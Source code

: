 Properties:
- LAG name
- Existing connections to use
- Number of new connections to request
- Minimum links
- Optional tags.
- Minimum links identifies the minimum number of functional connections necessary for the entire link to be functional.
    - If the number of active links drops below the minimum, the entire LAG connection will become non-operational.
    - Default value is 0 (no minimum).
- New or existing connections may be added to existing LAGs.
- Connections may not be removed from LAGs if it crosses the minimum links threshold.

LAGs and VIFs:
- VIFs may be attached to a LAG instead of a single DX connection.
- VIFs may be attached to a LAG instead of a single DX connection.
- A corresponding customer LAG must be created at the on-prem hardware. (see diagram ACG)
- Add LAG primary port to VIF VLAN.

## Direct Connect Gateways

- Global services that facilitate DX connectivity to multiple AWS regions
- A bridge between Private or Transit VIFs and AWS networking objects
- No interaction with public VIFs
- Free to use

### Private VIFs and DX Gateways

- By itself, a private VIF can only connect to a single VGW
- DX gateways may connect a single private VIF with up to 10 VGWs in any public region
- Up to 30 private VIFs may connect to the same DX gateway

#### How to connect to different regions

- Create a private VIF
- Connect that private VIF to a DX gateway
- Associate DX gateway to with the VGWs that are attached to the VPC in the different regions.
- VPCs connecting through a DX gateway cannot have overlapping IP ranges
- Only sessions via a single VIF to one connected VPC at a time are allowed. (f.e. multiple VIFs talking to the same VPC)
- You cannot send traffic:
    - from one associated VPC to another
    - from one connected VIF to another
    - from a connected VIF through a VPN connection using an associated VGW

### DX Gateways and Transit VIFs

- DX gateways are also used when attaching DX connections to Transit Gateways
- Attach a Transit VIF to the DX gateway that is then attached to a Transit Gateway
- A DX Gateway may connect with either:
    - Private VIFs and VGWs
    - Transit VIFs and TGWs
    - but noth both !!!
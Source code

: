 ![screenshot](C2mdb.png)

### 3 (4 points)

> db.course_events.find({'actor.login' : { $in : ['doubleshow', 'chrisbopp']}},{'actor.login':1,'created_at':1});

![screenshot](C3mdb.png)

(Your objective) If a line in the material contains the word "entire", copy that line.

(Response to the exercise)
- Minimum links identifies the minimum number of functional connections necessary for the entire link to be functional.
    - If the number of active links drops below the minimum, the entire LAG connection will become non-operational.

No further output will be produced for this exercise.